Segment Start: MATERIAL FOR THIS TASK

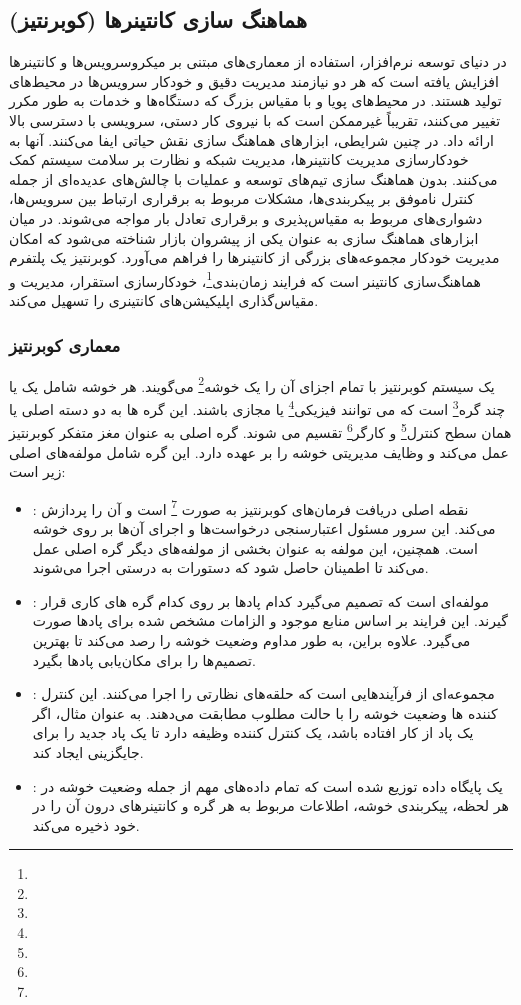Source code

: \subsection{هماهنگ سازی کانتینرها (کوبرنتیز)}

در دنیای توسعه نرم‌افزار، استفاده از معماری‌های مبتنی بر میکروسرویس‌ها و کانتینرها افزایش یافته است که هر دو نیازمند مدیریت دقیق و خودکار سرویس‌ها در محیط‌های تولید هستند. در محیط‌های پویا و با مقیاس بزرگ که دستگاه‌ها و خدمات به طور مکرر تغییر می‌کنند، تقریباً غیرممکن است که با نیروی کار دستی، سرویسی با دسترسی بالا ارائه داد. در چنین شرایطی، ابزارهای هماهنگ سازی نقش حیاتی ایفا می‌کنند. آنها به خودکارسازی مدیریت کانتینرها، مدیریت شبکه و نظارت بر سلامت سیستم کمک می‌کنند. بدون هماهنگ سازی تیم‌های توسعه و عملیات با چالش‌های عدیده‌ای از جمله کنترل ناموفق بر پیکربندی‌ها، مشکلات مربوط به برقراری ارتباط بین سرویس‌ها، دشواری‌های مربوط به مقیاس‌پذیری و برقراری تعادل بار مواجه می‌شوند. در میان ابزارهای هماهنگ سازی  به عنوان یکی از پیشروان بازار شناخته می‌شود که امکان مدیریت خودکار مجموعه‌های بزرگی از کانتینرها را فراهم می‌آورد. کوبرنتیز یک پلتفرم هماهنگ‌سازی کانتینر است که فرایند زمان‌بندی\footnote{}، خودکارسازی استقرار، مدیریت و مقیاس‌گذاری اپلیکیشن‌های کانتینری را تسهیل می‌کند.

\subsubsection{معماری کوبرنتیز}
یک سیستم کوبرنتیز با تمام اجزای آن را یک خوشه\footnote{} می‌گویند. هر خوشه شامل یک یا چند گره\footnote{} است که می توانند فیزیکی\footnote{} یا مجازی باشند. این گره ها به دو دسته اصلی یا همان سطح کنترل\footnote{} و کارگر\footnote{} تقسیم می شوند.
گره اصلی به عنوان مغز متفکر کوبرنتیز عمل می‌کند و وظایف مدیریتی خوشه را بر عهده دارد. این گره شامل مولفه‌های اصلی زیر است:
\begin{itemize}
	\item 
{}: 
نقطه اصلی دریافت فرمان‌های کوبرنتیز به صورت \footnote{} است و آن را پردازش می‌کند. این سرور مسئول اعتبارسنجی درخواست‌ها و اجرای آن‌ها بر روی خوشه است. همچنین، این مولفه به عنوان بخشی از مولفه‌های دیگر گره اصلی عمل می‌کند تا اطمینان حاصل شود که دستورات به درستی اجرا می‌شوند.
	\item 
{}: 
مولفه‌ای است که تصمیم می‌گیرد کدام پادها بر روی کدام گره های کاری قرار گیرند. این فرایند بر اساس منابع موجود و الزامات مشخص شده برای پادها صورت می‌گیرد. علاوه براین، به طور مداوم وضعیت خوشه را رصد می‌کند تا بهترین تصمیم‌ها را برای مکان‌یابی پادها بگیرد.
	\item 
{}:
مجموعه‌ای از فرآیند‌هایی است که حلقه‌های نظارتی را اجرا می‌کنند. این کنترل کننده ها وضعیت خوشه را با حالت مطلوب مطابقت می‌دهند. به عنوان مثال، اگر یک پاد از کار افتاده باشد، یک کنترل کننده وظیفه دارد تا یک پاد جدید را برای جایگزینی ایجاد کند.
	\item 
{}: 
یک پایگاه داده توزیع شده است که تمام داده‌های مهم از جمله وضعیت خوشه در هر لحظه، پیکربندی خوشه، اطلاعات مربوط به هر گره و کانتینرهای درون آن را در خود ذخیره می‌کند. 
\end{itemize}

Segment End: MATERIAL FOR THIS TASK

EXERCISE REQUIREMENTS>
Repeat the entries word for word and skip the pictures.

WRITTEN REPLY>
Source code

: \subsection{هماهنگ سازی کانتینرها (کوبرنتیز)}

در دنیای توسعه نرم‌افزار، استفاده از معماری‌های مبتنی بر میکروسرویس‌ها و کانتینرها افزایش یافته است که هر دو نیازمند مدیریت دقیق و خودکار سرویس‌ها در محیط‌های تولید هستند. در محیط‌های پویا و با مقیاس بزرگ که دستگاه‌ها و خدمات به طور مکرر تغییر می‌کنند، تقریباً غیرممکن است که با نیروی کار دستی، سرویسی با دسترسی بالا ارائه داد. در چنین شرایطی، ابزارهای هماهنگ سازی نقش حیاتی ایفا می‌کنند. آنها به خودکارسازی مدیریت کانتینرها، مدیریت شبکه و نظارت بر سلامت سیستم کمک می‌کنند. بدون هماهنگ سازی تیم‌های توسعه و عملیات با چالش‌های عدیده‌ای از جمله کنترل ناموفق بر پیکربندی‌ها، مشکلات مربوط به برقراری ارتباط بین سرویس‌ها، دشواری‌های مربوط به مقیاس‌پذیری و برقراری تعادل بار مواجه می‌شوند. در میان ابزارهای هماهنگ سازی  به عنوان یکی از پیشروان بازار شناخته می‌شود که امکان مدیریت خودکار مجموعه‌های بزرگی از کانتینرها را فراهم می‌آورد. کوبرنتیز یک پلتفرم هماهنگ‌سازی کانتینر است که فرایند زمان‌بندی\footnote{}، خودکارسازی استقرار، مدیریت و مقیاس‌گذاری اپلیکیشن‌های کانتینری را تسهیل می‌کند.

\subsubsection{معماری کوبرنتیز}
یک سیستم کوبرنتیز با تمام اجزای آن را یک خوشه\footnote{} می‌گویند. هر خوشه شامل یک یا چند گره\footnote{} است که می توانند فیزیکی\footnote{} یا مجازی باشند. این گره ها به دو دسته اصلی یا همان سطح کنترل\footnote{} و کارگر\footnote{} تقسیم می شوند.
گره اصلی به عنوان مغز متفکر کوبرنتیز عمل می‌کند و وظایف مدیریتی خوشه را بر عهده دارد. این گره شامل مولفه‌های اصلی زیر است:
\begin{itemize}
	\item 
{}: 
نقطه اصلی دریافت فرمان‌های کوبرنتیز به صورت \footnote{} است و آن را پردازش می‌کند. این سرور مسئول اعتبارسنجی درخواست‌ها و اجرای آن‌ها بر روی خوشه است. همچنین، این مولفه به عنوان بخشی از مولفه‌های دیگر گره اصلی عمل می‌کند تا اطمینان حاصل شود که دستورات به درستی اجرا می‌شوند.
	\item 
{}: 
مولفه‌ای است که تصمیم می‌گیرد کدام پادها بر روی کدام گره های کاری قرار گیرند. این فرایند بر اساس منابع موجود و الزامات مشخص شده برای پادها صورت می‌گیرد. علاوه براین، به طور مداوم وضعیت خوشه را رصد می‌کند تا بهترین تصمیم‌ها را برای مکان‌یابی پادها بگیرد.
	\item 
{}:
مجموعه‌ای از فرآیند‌هایی است که حلقه‌های نظارتی را اجرا می‌کنند. این کنترل کننده ها وضعیت خوشه را با حالت مطلوب مطابقت می‌دهند. به عنوان مثال، اگر یک پاد از کار افتاده باشد، یک کنترل کننده وظیفه دارد تا یک پاد جدید را برای جایگزینی ایجاد کند.
	\item 
{}: 
یک پایگاه داده توزیع شده است که تمام داده‌های مهم از جمله وضعیت خوشه در هر لحظه، پیکربندی خوشه، اطلاعات مربوط به هر گره و کانتینرهای درون آن را در خود ذخیره می‌کند. 
\end{itemize}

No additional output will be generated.